Why block size limit

Bitcoin is a "cryptocurrency", a form of "money" using encryption to keep transactions secure.[3] Each record of a unit of Bitcoins is called a "block", and all blocks are tied together sequentially, a mathematical signature of the previous block stored in the next, to form a chain of blocks, or "blockchain".[4]

Each "block" of bitcoins contains information about who sends and receives a given unit of bitcoin (a transaction), as well as the signature that approves each transaction. Originally, there was no limit to the size of these blocks. But this meant that malicious people could make up fake "block" data that was very long as a form of DoS (Denial of Service attack). Their fake blocks would be detected, but doing so would take a very long time, slowing down the whole system.[5]
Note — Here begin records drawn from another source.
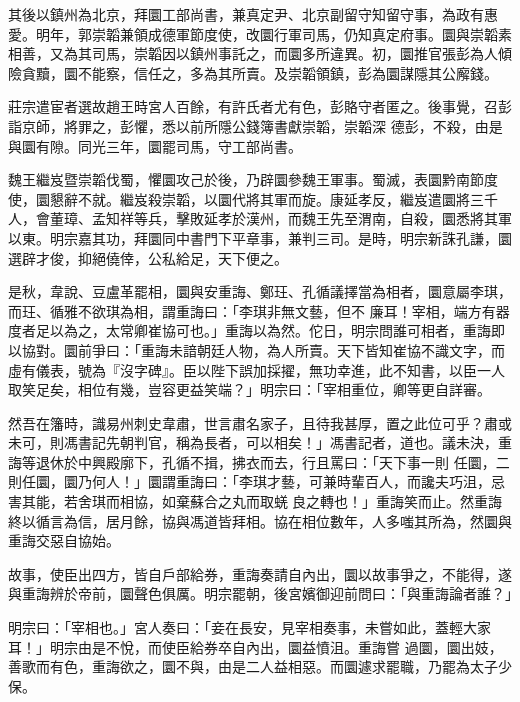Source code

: \begin{pinyinscope}
 其後以鎮州為北京，拜圜工部尚書，兼真定尹、北京副留守知留守事，為政有惠愛。明年，郭崇韜兼領成德軍節度使，改圜行軍司馬，仍知真定府事。圜與崇韜素相善，又為其司馬，崇韜因以鎮州事託之，而圜多所違異。初，圜推官張彭為人傾險貪黷，圜不能察，信任之，多為其所賣。及崇韜領鎮，彭為圜謀隱其公廨錢。



 莊宗遣宦者選故趙王時宮人百餘，有許氏者尤有色，彭賂守者匿之。後事覺，召彭詣京師，將罪之，彭懼，悉以前所隱公錢簿書獻崇韜，崇韜深
 德彭，不殺，由是與圜有隙。同光三年，圜罷司馬，守工部尚書。



 魏王繼岌暨崇韜伐蜀，懼圜攻己於後，乃辟圜參魏王軍事。蜀滅，表圜黔南節度使，圜懇辭不就。繼岌殺崇韜，以圜代將其軍而旋。康延孝反，繼岌遣圜將三千人，會董璋、孟知祥等兵，擊敗延孝於漢州，而魏王先至渭南，自殺，圜悉將其軍以東。明宗嘉其功，拜圜同中書門下平章事，兼判三司。是時，明宗新誅孔謙，圜選辟才俊，抑絕僥倖，公私給足，天下便之。



 是秋，韋說、豆盧革罷相，圜與安重誨、鄭玨、孔循議擇當為相者，圜意屬李琪，而玨、循雅不欲琪為相，謂重誨曰：「李琪非無文藝，但不
 廉耳！宰相，端方有器度者足以為之，太常卿崔協可也。」重誨以為然。佗日，明宗問誰可相者，重誨即以協對。圜前爭曰：「重誨未諳朝廷人物，為人所賣。天下皆知崔協不識文字，而虛有儀表，號為『沒字碑』。臣以陛下誤加採擢，無功幸進，此不知書，以臣一人取笑足矣，相位有幾，豈容更益笑端？」明宗曰：「宰相重位，卿等更自詳審。



 然吾在籓時，識易州刺史韋肅，世言肅名家子，且待我甚厚，置之此位可乎？肅或未可，則馮書記先朝判官，稱為長者，可以相矣！」馮書記者，道也。議未決，重誨等退休於中興殿廓下，孔循不揖，拂衣而去，行且罵曰：「天下事一則
 任圜，二則任圜，圜乃何人！」圜謂重誨曰：「李琪才藝，可兼時輩百人，而讒夫巧沮，忌害其能，若舍琪而相協，如棄蘇合之丸而取蜣良之轉也！」重誨笑而止。然重誨終以循言為信，居月餘，協與馮道皆拜相。協在相位數年，人多嗤其所為，然圜與重誨交惡自協始。



 故事，使臣出四方，皆自戶部給券，重誨奏請自內出，圜以故事爭之，不能得，遂與重誨辨於帝前，圜聲色俱厲。明宗罷朝，後宮嬪御迎前問曰：「與重誨論者誰？」



 明宗曰：「宰相也。」宮人奏曰：「妾在長安，見宰相奏事，未嘗如此，蓋輕大家耳！」明宗由是不悅，而使臣給券卒自內出，圜益憤沮。重誨嘗
 過圜，圜出妓，善歌而有色，重誨欲之，圜不與，由是二人益相惡。而圜遽求罷職，乃罷為太子少保。




\end{pinyinscope}
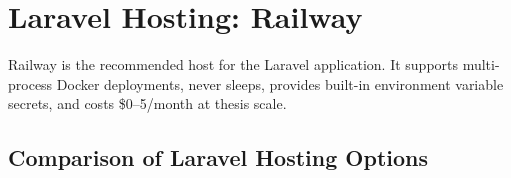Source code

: \documentclass[12pt,a4paper]{report}
\begin{document}
\section{Laravel Hosting: Railway}

\begin{warningbox}
    Railway is the recommended host for the Laravel application.
    It supports multi-process Docker deployments, never sleeps, provides
    built-in environment variable secrets, and costs \$0--5/month at
    thesis scale.
\end{warningbox}

\subsection{Comparison of Laravel Hosting Options}
\end{document}
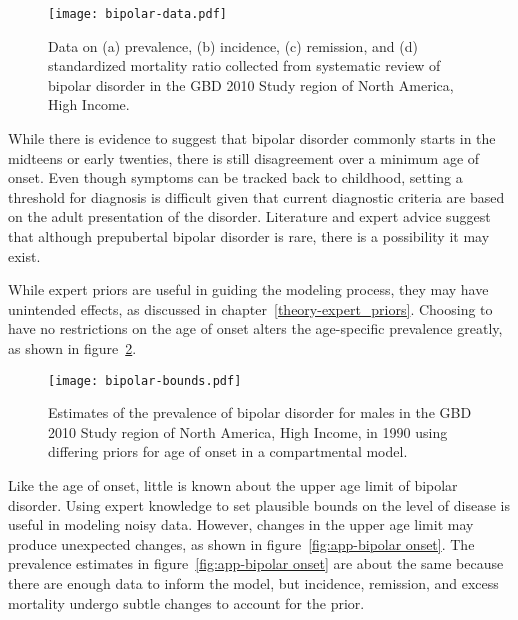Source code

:     \begin{figure}[h]
        \begin{center}
            \texttt{[image: bipolar-data.pdf]}
            \caption{Data on (a) prevalence, (b) incidence, (c) remission, and
              (d) standardized mortality ratio collected from systematic review 
              of bipolar disorder in the GBD 2010 Study
              region of North America, High Income.}
            \label{fig:app-bipolar data}
        \end{center}
    \end{figure}

While there is evidence to suggest that bipolar disorder commonly
starts in the midteens or early twenties, there is still disagreement
over a minimum age of onset.  Even though symptoms can be tracked back
to childhood, setting a threshold for diagnosis is difficult given
that current diagnostic criteria are based on the adult presentation of
the disorder.  Literature and expert advice suggest that although
prepubertal bipolar disorder is rare, there is a possibility it may
exist. \cite{kloos_bipolar_2011, angst_historical_2000}

While expert priors are useful in guiding the modeling process, they
may have unintended effects, as discussed in chapter~\ref{theory-expert_priors}.
Choosing to have no restrictions on the
age of onset alters the age-specific prevalence greatly, as shown in
figure~\ref{fig:app-bipolar bounds}.

    \begin{figure}[h]
        \begin{center}
            \texttt{[image: bipolar-bounds.pdf]}
            \caption{Estimates of the prevalence of bipolar disorder
              for males in the GBD 2010 Study region of North America, High Income,
              in 1990 using differing priors for age of onset
              in a compartmental model.}
            \label{fig:app-bipolar bounds}
        \end{center}
    \end{figure}

Like the age of onset, little is known about the upper age limit of
bipolar disorder.  Using expert knowledge to set plausible bounds on the
level of disease is useful in modeling noisy data.  However, changes in the upper age
limit may produce unexpected changes, as shown in figure~\ref{fig:app-bipolar onset}.
The prevalence estimates in figure~\ref{fig:app-bipolar onset} are about
the same because there are enough data to inform the model, but incidence,
remission, and excess mortality undergo subtle changes to account for the prior.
The solution implemented was to put a limit on block size. That limit was 1 MB. This way, attacks using huge blocks would be instantly detected and rejected, without significantly slowing the network.

The problem(s)

Unfortunately, as Bitcoin has become more popular, that limit is slowing down transactions. A block is added to the chain every ten minutes. With a limit on its size, only so many transactions can be added, as many as fit in a block. Globally, bitcoin cannot currently support transactions with anything like the speed of other currencies or credit cards. It sometimes takes hours to confirm a transaction.

Some sites work around this problem, by conducting "off-chain payments", conducting transactions without waiting for confirmation by the blockchain.[6] However, many people[who?] do not trust this solution, which obviously[how?] is open to exploitation.

Others have proposed changes to Bitcoin that would reform the way it's done, but that would not be backward-compatible.[6] For example, FlexTrans (Flexible Transactions) would make transactions smaller by changing how they are described to a "tag" system, allowing more in blocks of the current size. But it is not compatible with systems that do not upgrade.[7]

Likewise, there are a number of other, unrelated problems that have arisen with the bitcoin protocol.

The most important is "transaction malleability".[8] While a transaction is signed, the signature doesn't include all transaction data, and at one time checking that the signature was correct was not even required. This means that several different ways of losing or stealing bitcoins are possible. While a number of different fixes have made this unlikely to happen, the flaw still exists.[9]

Segregated Witnesses as a solution

SegWit proposes significant backward compatibility. It hides its increased block size by changing the definition of a block to be measured as one million "units" instead of bytes. The "witness" signature data would be separated from the "Merkle tree" record of who is sending or receiving the bitcoin. The "witness" data is moved to the end, and each byte of it would only count as one quarter of a "unit". The overall effect would be changing the average block size to about 1.8 MB instead of 1. This means the existing bitcoin protocol doesn't change, allowing it to work without as much upgrading of software.[10]

It also addresses signature malleability, by moving signatures out of the transaction data, making impossible to change it.[11] The transaction ID is no longer malleable. This makes bitcoin safer to use with Lightning Network, a way to speed up small payments by bundling them and only writing to the blockchain at the beginning and end of their execution, which would be (slightly) risky while the malleability problem still exists.[12]

Activation

Segregated Witness (BIP141) should not be confused with SegWit2x (SegWit2Mb). In SegWit2Mb it is agreed to first activate Segregated Witness and then a 2 MB hard fork within six months as of May 23, 2017. The proposal SegWit2x and the other proposal UASF BIP148 are both intended to activate Segregated Witness (BIP141).[13][14] Segregated Witness is estimated to be activated on August 22 2017.[15]